At a meeting today, the Executive Committee of North-South Centre awarded the Council of Europe North-South Prize 2011 to Boris Tadić and Souhayr Belhassen.
The award is given every two years to two personalities who have distinguished themselves by their commitment to the promotion of human rights, the development of the intercultural dialogue and the strengthening of solidarity between North and South.
Boris Tadić, President of the Republic of Serbia, was chosen in recognition of his political action for the reconciliation of the Balkans and the integration of his country in the process of European construction. His support for international justice has been a determining factor in the arrest and transfer to The Hague, of the last two criminals sought by the International Criminal Tribunal for the former Yugoslavia in 2011 (Ratko Mladić et Goran Hadžić);
Souhayr Belhassen (Tunisia), President of the International Federation of Human Rights (FIDH), is recognized for her long-time commitment in favour of human rights in the world, as well as for her fight for the rights of women in developing countries.
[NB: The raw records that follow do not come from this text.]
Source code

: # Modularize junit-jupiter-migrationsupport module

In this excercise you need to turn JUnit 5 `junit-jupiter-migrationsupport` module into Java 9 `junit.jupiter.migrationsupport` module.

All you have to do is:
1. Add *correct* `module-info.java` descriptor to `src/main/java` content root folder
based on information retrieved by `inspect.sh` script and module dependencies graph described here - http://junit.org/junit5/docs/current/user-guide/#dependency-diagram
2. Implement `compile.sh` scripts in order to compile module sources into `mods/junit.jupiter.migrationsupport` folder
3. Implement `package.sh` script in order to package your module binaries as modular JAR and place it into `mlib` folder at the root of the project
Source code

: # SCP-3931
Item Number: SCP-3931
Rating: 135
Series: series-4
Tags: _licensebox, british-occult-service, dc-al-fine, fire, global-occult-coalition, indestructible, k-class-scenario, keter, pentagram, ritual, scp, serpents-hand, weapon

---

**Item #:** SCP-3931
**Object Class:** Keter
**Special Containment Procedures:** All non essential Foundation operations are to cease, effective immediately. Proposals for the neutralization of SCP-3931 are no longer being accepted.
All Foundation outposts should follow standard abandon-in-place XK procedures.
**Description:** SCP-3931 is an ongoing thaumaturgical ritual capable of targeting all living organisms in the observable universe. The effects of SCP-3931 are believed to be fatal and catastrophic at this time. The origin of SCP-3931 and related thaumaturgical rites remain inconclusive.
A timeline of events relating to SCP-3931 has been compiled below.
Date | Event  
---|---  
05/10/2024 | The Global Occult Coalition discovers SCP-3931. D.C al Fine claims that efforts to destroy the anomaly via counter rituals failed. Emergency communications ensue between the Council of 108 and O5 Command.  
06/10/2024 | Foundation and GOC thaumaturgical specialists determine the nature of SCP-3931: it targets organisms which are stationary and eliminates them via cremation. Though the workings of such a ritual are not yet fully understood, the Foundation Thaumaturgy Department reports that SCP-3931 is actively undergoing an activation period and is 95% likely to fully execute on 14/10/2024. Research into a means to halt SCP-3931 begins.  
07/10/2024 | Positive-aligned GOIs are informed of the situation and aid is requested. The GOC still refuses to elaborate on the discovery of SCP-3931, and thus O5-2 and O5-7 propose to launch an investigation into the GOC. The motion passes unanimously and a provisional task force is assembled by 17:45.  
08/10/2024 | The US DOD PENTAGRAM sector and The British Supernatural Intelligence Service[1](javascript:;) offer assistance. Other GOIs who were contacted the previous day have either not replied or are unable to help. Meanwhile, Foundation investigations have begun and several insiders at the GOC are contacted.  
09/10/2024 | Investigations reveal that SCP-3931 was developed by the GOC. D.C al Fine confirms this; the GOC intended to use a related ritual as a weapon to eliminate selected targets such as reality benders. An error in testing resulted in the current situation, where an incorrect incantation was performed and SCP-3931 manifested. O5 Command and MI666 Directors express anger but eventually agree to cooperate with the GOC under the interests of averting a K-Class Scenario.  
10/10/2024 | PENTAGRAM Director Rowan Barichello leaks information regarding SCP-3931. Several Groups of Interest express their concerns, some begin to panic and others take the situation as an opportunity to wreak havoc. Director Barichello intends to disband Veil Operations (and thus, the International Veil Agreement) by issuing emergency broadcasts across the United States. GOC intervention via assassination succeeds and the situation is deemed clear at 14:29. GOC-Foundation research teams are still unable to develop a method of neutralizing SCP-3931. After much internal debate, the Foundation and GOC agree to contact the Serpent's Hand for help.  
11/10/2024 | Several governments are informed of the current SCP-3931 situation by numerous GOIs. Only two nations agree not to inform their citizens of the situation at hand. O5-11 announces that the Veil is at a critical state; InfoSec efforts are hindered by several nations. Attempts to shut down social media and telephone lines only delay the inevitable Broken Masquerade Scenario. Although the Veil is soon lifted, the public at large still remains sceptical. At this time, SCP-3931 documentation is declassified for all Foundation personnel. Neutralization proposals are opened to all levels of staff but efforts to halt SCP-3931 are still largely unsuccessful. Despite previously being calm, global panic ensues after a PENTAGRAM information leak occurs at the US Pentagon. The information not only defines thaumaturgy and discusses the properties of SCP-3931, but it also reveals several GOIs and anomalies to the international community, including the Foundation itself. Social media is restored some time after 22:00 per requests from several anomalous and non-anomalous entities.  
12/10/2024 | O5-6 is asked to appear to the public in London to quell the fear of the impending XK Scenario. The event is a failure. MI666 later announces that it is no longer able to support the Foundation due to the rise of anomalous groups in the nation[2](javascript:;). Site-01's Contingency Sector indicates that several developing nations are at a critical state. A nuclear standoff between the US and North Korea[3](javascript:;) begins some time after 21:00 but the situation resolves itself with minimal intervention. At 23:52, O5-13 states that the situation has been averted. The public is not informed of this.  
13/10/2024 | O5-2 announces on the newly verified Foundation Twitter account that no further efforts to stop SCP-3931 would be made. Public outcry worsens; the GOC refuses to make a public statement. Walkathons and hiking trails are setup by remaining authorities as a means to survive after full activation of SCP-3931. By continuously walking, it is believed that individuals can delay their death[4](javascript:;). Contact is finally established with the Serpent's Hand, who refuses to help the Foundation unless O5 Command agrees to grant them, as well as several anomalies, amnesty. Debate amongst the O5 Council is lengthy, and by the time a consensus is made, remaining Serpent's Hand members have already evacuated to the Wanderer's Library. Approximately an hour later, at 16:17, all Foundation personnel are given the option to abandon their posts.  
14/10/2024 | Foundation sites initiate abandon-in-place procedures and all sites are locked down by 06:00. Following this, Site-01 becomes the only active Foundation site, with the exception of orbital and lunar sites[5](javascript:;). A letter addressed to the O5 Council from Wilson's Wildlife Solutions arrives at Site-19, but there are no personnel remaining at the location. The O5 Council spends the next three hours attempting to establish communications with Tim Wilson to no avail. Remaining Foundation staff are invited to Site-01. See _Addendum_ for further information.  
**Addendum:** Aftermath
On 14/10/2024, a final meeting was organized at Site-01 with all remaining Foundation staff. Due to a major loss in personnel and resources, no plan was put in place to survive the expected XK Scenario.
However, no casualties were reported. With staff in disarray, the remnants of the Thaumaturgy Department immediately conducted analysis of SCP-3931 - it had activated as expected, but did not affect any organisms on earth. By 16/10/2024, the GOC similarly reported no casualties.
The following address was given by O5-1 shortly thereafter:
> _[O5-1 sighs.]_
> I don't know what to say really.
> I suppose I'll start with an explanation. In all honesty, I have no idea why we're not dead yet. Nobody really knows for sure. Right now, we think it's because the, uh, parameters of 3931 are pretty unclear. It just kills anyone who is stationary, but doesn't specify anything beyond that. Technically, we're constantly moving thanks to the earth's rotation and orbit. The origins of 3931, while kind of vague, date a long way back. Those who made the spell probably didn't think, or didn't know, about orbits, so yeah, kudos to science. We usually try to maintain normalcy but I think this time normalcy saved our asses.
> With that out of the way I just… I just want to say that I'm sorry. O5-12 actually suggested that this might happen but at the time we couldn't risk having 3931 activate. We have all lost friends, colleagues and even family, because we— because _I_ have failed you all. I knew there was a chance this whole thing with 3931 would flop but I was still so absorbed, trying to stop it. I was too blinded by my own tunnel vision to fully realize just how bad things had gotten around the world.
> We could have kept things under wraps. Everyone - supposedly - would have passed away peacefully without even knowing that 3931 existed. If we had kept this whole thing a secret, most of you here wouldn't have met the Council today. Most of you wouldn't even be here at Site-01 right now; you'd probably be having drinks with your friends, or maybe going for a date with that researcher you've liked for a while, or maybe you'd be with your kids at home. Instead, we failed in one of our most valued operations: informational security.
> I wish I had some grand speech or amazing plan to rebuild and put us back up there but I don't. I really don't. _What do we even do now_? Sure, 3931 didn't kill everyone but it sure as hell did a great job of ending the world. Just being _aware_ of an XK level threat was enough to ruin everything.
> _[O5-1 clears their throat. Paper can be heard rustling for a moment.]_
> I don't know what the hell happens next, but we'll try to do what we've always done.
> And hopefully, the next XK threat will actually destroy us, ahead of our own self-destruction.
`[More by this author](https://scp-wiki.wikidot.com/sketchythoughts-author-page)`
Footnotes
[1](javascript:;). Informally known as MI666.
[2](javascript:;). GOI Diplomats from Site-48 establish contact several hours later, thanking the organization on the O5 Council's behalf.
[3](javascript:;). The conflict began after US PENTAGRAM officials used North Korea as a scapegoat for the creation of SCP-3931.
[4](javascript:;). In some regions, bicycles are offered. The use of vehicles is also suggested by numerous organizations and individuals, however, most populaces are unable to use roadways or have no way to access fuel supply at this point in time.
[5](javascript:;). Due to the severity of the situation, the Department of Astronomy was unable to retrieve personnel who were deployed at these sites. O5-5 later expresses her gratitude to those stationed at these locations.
Her path is both an example and symbol of the major role played by the women in the historic changes which have taken place in 2011 in the Arabic world.
Previous winners of the North South prize include Louise Arbour (Canada) and Luiz Inácio Lula da Silva (Brazil), both honoured in 2010. The contributions of Rola Dashti and Mikhail Gorbachev were acclaimed at a North South Prize gala ceremony in 2009.
Rania Al-Abdullah, Queen of Jordan, Jorge Sampaio, Simone Veil, Kofi Annan, Father Van der Hoff, founder of the Fair Trade Association Max Havelaar, Bob Geldof and Graça Machel, have each carried home the prize since it began in 1995.
The prize will be awarded by the President of the Republic of Portugal in Lisbon during the Spring 2012.